::: GIVEN RECORDS :::

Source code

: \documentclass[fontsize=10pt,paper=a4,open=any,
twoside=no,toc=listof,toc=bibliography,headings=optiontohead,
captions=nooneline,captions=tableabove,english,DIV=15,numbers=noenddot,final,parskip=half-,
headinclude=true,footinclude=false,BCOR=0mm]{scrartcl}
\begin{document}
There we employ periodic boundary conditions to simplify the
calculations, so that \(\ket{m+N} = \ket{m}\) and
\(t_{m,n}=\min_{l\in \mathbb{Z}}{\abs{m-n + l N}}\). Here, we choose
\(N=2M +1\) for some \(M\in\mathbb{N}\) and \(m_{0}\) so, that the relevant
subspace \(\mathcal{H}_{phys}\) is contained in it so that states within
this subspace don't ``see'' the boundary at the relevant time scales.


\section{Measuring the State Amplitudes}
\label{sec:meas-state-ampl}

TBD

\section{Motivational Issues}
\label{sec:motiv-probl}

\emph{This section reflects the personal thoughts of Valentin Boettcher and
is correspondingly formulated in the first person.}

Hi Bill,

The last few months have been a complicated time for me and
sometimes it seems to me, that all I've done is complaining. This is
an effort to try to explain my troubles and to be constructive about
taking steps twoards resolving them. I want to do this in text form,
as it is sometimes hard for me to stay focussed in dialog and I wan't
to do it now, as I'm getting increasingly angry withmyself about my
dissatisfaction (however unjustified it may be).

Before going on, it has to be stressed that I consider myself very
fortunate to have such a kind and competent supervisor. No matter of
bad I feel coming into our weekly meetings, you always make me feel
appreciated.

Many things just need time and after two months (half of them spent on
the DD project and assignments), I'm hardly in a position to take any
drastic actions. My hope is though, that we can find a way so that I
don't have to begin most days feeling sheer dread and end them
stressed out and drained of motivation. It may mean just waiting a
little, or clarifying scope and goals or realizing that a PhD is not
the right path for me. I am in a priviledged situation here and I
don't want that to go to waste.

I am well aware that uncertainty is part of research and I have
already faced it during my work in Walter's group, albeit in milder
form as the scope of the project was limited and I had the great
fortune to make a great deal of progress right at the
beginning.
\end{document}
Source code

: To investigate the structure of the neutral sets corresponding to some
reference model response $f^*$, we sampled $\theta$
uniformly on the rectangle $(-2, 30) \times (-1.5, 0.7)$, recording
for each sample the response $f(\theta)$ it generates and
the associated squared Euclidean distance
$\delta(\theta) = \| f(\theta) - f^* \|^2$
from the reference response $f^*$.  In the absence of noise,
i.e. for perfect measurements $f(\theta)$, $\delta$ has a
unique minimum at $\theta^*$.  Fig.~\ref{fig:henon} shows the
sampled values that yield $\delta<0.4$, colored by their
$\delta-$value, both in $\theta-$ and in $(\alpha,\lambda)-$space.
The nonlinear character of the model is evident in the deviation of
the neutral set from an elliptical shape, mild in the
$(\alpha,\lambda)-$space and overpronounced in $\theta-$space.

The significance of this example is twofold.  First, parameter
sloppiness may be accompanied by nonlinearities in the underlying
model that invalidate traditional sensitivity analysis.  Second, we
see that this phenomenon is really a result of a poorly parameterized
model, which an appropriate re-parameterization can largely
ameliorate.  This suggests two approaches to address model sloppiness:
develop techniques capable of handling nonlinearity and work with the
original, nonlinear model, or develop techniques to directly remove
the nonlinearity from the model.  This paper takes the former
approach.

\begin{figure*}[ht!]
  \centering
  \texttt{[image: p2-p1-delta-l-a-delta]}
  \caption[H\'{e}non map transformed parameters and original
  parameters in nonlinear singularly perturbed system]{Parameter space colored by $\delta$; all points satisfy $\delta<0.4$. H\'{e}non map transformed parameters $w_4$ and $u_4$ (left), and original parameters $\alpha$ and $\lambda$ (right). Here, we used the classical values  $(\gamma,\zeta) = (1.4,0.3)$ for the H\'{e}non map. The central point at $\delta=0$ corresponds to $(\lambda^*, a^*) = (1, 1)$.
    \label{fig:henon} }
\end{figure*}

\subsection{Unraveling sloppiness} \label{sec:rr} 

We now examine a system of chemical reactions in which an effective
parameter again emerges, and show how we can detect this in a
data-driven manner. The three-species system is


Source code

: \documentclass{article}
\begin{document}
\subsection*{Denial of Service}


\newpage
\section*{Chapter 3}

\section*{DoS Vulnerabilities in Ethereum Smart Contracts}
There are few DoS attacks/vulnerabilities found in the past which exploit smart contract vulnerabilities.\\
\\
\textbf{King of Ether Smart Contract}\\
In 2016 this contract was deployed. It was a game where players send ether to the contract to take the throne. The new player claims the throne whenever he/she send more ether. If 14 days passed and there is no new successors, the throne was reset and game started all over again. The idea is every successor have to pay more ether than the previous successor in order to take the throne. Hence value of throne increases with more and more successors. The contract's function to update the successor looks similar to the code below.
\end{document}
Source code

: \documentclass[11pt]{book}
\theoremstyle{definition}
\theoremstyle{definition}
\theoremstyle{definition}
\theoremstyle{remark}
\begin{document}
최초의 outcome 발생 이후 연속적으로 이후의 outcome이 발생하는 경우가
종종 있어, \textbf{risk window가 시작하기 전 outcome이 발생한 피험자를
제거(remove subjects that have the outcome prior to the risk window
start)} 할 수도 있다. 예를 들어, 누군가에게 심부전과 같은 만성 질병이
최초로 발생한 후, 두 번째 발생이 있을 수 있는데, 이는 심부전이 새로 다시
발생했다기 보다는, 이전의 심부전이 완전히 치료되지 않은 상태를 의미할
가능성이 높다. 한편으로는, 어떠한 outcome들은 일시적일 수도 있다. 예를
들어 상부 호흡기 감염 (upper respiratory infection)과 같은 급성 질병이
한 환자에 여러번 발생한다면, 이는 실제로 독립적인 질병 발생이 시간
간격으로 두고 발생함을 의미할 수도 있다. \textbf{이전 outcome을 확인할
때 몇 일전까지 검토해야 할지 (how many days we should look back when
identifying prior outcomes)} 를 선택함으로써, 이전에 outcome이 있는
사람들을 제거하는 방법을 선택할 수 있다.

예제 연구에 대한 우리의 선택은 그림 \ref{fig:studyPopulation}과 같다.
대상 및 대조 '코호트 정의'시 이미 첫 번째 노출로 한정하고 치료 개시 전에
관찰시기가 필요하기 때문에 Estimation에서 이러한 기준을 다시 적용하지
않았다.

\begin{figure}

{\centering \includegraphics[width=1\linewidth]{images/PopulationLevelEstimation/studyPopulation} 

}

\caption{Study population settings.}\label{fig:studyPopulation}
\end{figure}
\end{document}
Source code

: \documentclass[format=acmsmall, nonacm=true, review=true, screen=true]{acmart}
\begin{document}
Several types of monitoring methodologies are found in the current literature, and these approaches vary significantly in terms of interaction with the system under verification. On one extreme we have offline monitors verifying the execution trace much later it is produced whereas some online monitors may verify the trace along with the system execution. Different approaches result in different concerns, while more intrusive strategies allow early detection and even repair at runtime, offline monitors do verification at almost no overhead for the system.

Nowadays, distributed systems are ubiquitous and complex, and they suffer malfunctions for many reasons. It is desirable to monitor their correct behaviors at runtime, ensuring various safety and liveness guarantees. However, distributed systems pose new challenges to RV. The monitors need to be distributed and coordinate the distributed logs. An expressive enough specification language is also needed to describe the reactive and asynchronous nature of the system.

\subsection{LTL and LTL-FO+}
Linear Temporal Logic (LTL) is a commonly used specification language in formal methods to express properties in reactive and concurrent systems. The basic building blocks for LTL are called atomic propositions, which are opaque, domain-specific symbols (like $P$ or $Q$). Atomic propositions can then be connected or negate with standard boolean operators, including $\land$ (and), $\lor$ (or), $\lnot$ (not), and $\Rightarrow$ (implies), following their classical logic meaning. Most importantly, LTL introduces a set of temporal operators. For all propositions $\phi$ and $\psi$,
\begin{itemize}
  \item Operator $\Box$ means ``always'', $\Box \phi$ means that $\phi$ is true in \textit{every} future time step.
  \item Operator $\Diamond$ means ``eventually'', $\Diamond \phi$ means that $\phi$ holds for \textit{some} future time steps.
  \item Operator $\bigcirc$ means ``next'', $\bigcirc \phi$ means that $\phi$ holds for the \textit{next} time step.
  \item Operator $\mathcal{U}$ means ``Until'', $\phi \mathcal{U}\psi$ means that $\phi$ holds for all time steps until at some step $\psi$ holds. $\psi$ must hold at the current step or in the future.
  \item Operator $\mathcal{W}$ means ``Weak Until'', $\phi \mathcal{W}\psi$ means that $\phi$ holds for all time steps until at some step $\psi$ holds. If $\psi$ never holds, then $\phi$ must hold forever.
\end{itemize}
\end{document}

:::

AIM OF THE EXERCISE ▸
Copy verbatim, from the listing above, each line from the one containing "as it is sometimes" down to the one containing "f(\theta) - f^* \|^2$", inclusive.

SOLUTION FOR THIS PROBLEM ▸
as it is sometimes hard for me to stay focussed in dialog and I wan't
to do it now, as I'm getting increasingly angry withmyself about my
dissatisfaction (however unjustified it may be).

Before going on, it has to be stressed that I consider myself very
fortunate to have such a kind and competent supervisor. No matter of
bad I feel coming into our weekly meetings, you always make me feel
appreciated.

Many things just need time and after two months (half of them spent on
the DD project and assignments), I'm hardly in a position to take any
drastic actions. My hope is though, that we can find a way so that I
don't have to begin most days feeling sheer dread and end them
stressed out and drained of motivation. It may mean just waiting a
little, or clarifying scope and goals or realizing that a PhD is not
the right path for me. I am in a priviledged situation here and I
don't want that to go to waste.

I am well aware that uncertainty is part of research and I have
already faced it during my work in Walter's group, albeit in milder
form as the scope of the project was limited and I had the great
fortune to make a great deal of progress right at the
beginning.
\end{document}
Source code

: To investigate the structure of the neutral sets corresponding to some
reference model response $f^*$, we sampled $\theta$
uniformly on the rectangle $(-2, 30) \times (-1.5, 0.7)$, recording
for each sample the response $f(\theta)$ it generates and
the associated squared Euclidean distance
$\delta(\theta) = \| f(\theta) - f^* \|^2$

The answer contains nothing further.